PREMIÈRE PARTIE
L'univers de la psychologie sociale
Chapitre 1
Genèse et objet de la psychologie sociale
BIEN QUE D'APPARITION RÉCENTE (à la charnière des deux moitiés du XXe siècle) et de constitution hybride (hérédité multiple), la psychologie sociale s'inscrit dans une filiation de questionnements scientifiques précoces mais dont les formulations modernes ne débutent véritablement que dans la deuxième partie du XIXe siècle.

L'apparition et le développement des sciences humaines modernes - psychologie, sociologie, ethnologie, psychanalyse, psychologie sociale, psychosociologie... - soulignent l'ampleur de l'effort pour organiser la connaissance de l'individu hors du champ strictement normatif de la philosophie. Chacune de ces disciplines se définit par son objet, par son rapport au savoir concerné et à son élaboration (épistémologie), par un cadre théorique et une instrumentation (méthodologie) visant à la fois la recherche et l'action. Elles entretiennent entre elles des relations complexes, concurrentes et complémentaires.
Les relations entre les principales sciences humaines et sociales sont complexes car les objets dont elles traitent sont eux-mêmes complexes, imbriquant différents plans qu'on ne peut véritablement intégrer au sein d'une même démarche, car ils relèvent d'une réalité par ailleurs difficilement objectivable. L'étude de cas Prisma, qui nous servira de fil conducteur dans chacune des deux dernières parties, illustre bien cette difficulté. La diversité du regard de ces sciences les rend nécessairement concurrentes, non qu'elles prétendent toutes à l'universalité dans leur analyse ou que chacune cherche à se placer au-dessus des autres, mais, parlant au nom d'une réalité qu'elles croient toutes cerner dans sa vérité à un moment ou un autre, elles finissent par cloisonner leurs savoirs empiriques dans des cadres théoriques et des pratiques irréconciliables.

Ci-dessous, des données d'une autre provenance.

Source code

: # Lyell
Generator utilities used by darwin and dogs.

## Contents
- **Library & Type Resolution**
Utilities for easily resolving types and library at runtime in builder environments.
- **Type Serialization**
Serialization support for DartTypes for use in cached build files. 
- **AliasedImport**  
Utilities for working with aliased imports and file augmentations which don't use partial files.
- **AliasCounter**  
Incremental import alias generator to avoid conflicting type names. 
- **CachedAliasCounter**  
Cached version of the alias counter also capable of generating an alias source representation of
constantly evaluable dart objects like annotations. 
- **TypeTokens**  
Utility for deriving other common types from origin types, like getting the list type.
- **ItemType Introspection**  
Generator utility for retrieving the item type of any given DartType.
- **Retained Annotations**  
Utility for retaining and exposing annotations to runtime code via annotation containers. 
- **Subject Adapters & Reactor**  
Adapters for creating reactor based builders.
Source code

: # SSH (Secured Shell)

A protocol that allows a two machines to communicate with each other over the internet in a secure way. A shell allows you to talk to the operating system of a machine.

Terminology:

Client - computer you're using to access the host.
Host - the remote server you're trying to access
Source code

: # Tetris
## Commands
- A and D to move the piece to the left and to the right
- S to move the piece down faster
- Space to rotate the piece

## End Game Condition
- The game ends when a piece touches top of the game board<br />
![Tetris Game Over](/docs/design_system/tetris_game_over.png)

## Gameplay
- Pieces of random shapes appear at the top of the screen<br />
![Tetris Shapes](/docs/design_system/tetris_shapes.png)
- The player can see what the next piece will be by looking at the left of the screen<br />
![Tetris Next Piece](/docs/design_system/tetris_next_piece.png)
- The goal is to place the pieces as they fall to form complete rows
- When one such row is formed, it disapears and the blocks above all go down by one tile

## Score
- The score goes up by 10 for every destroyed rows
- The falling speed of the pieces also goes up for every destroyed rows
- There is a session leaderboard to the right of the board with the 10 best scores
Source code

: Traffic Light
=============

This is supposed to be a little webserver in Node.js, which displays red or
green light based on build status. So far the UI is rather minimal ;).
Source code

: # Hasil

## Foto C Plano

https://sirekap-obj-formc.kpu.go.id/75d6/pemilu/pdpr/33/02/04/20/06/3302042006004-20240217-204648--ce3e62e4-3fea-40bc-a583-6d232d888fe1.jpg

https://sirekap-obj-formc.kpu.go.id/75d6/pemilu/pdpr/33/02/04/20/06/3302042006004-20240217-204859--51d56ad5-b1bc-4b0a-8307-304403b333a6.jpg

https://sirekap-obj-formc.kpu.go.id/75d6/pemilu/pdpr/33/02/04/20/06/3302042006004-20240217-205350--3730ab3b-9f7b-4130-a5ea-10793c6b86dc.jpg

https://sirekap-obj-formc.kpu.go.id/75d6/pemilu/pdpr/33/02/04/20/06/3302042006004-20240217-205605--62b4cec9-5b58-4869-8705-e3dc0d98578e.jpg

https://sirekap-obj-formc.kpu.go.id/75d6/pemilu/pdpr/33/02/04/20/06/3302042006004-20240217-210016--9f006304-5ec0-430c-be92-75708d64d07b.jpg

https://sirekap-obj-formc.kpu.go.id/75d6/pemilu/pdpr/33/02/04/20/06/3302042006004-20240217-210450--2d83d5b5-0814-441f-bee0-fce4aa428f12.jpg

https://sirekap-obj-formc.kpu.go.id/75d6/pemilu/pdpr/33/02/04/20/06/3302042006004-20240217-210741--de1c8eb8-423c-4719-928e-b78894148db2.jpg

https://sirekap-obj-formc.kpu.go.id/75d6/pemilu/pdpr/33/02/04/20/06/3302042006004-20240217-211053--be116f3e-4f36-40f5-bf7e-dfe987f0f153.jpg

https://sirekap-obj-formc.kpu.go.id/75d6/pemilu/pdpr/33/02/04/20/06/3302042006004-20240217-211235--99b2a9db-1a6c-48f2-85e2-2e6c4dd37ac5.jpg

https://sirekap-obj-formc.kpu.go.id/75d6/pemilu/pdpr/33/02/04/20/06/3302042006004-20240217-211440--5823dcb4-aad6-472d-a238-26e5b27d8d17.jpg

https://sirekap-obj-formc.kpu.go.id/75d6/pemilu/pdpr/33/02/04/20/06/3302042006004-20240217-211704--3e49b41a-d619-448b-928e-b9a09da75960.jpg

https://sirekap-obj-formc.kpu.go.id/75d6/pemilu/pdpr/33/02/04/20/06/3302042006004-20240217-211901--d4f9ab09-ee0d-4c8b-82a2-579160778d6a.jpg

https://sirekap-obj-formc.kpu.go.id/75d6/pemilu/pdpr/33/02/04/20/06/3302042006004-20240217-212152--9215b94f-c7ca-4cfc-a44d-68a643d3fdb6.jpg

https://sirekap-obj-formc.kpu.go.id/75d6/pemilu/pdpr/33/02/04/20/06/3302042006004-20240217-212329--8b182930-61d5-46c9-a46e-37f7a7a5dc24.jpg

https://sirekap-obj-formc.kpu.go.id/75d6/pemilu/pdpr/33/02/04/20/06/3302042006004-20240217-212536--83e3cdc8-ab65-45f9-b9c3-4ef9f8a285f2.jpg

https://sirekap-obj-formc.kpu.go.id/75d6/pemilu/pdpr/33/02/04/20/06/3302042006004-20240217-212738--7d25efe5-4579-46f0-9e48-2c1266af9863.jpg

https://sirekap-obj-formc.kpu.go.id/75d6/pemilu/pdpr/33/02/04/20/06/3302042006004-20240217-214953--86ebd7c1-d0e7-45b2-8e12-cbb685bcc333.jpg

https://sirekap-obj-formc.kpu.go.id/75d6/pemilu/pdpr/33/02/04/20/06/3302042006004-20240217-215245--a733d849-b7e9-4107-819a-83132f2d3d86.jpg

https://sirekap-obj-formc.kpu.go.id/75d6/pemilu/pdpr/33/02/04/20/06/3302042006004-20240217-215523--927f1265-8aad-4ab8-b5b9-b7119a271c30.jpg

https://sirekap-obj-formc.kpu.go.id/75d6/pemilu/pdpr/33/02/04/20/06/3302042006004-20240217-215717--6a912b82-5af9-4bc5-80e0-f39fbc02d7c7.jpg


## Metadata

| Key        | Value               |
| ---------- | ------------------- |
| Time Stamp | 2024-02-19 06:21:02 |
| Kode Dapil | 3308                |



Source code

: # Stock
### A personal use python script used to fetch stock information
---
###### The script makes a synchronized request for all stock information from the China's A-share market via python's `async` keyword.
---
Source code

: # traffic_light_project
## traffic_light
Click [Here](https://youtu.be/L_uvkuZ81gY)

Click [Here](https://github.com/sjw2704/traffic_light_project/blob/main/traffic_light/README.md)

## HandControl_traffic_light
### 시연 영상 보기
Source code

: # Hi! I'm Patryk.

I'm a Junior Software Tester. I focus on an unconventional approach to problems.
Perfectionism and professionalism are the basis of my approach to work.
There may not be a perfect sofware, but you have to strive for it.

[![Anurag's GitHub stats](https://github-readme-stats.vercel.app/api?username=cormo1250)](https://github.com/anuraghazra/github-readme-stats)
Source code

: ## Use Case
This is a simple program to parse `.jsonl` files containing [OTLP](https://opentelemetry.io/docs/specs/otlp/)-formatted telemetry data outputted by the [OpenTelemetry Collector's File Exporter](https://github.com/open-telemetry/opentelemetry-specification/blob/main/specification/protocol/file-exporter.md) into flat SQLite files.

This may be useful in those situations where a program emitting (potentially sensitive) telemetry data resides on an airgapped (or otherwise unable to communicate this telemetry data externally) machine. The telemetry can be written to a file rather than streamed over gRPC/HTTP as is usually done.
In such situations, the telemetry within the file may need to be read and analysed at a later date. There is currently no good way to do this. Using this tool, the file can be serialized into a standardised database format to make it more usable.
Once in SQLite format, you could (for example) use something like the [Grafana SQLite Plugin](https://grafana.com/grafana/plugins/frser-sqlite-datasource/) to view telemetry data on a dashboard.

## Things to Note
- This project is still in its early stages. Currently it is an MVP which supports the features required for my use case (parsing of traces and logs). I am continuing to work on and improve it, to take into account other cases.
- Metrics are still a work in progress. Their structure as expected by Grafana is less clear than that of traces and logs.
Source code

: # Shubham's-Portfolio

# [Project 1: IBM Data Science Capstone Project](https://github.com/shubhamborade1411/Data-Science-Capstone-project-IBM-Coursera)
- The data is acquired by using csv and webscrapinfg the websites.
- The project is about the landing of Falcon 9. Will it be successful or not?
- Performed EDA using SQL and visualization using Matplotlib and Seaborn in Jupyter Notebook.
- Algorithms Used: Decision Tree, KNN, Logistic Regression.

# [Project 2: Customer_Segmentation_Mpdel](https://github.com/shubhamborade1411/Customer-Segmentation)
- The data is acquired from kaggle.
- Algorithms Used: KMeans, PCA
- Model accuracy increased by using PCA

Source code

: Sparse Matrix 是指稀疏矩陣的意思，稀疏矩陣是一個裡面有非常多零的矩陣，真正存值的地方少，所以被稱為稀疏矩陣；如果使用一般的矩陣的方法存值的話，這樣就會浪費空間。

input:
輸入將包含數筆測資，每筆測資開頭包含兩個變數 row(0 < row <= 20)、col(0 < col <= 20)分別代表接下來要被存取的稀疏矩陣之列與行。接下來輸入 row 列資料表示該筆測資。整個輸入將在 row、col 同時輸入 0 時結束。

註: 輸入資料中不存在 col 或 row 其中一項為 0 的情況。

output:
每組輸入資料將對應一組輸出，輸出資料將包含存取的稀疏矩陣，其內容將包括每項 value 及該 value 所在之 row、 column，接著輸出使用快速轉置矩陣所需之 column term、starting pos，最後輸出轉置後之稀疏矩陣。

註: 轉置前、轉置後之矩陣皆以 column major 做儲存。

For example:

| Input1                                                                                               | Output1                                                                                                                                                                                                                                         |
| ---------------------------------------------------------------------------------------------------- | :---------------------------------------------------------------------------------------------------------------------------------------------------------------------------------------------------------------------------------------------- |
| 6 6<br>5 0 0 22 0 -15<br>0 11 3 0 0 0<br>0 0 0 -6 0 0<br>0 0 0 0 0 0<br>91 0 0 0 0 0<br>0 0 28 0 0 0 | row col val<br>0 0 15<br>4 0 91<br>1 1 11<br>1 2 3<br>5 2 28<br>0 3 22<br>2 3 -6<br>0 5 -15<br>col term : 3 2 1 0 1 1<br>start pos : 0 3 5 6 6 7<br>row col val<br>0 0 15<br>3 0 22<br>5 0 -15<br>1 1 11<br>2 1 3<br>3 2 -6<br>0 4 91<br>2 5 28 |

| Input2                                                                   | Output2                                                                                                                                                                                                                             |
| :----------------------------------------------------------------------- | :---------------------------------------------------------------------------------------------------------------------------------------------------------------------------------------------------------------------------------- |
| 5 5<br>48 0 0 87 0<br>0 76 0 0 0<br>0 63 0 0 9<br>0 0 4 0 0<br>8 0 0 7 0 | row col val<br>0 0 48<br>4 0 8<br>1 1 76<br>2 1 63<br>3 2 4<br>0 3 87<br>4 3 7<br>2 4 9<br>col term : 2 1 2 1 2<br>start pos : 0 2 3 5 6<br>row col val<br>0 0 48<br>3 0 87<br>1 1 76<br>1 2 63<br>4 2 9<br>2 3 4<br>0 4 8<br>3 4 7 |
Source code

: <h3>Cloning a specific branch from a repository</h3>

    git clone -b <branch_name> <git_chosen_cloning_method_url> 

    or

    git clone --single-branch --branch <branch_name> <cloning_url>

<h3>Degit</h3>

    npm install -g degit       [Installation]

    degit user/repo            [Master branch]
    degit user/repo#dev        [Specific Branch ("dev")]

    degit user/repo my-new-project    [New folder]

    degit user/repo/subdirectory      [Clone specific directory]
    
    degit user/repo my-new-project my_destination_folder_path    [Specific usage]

Pour autant, toutes ces disciplines sont riches d'enseignements et la difficulté de satisfaire aux exigences d'une démarche globalisante capable de saisir le réel dans sa totalité implique obligatoirement des passerelles entre les différents questionnements, des emprunts parmi les éléments de réponse proposés, sans pour cela que chacune des sciences humaines renie sa spécificité. Leur répertoire actuel, dans sa diversité, ouvre trop de perspectives pour se priver de leurs apports multiples, même si le choix sélectif que nous en ferons reste arbitraire.

La psychologie sociale trouve ses origines dans une réflexion théorique déjà ancienne sur le comportement de l'homme dans la société, dont on pourrait faire remonter les prémisses aux grands penseurs de l'Antiquité, tels Hippocrate, Platon et Aristote. Avec la philosophie de Descartes, l'homme est un être de raison dont la conscience justifie les conduites. Parallèlement, La Bruyère, en fixant le « caractère » comme élément interprétatif des conduites humaines, va renouveler la perspective morale du comportement humain et lui donner une signification sociale.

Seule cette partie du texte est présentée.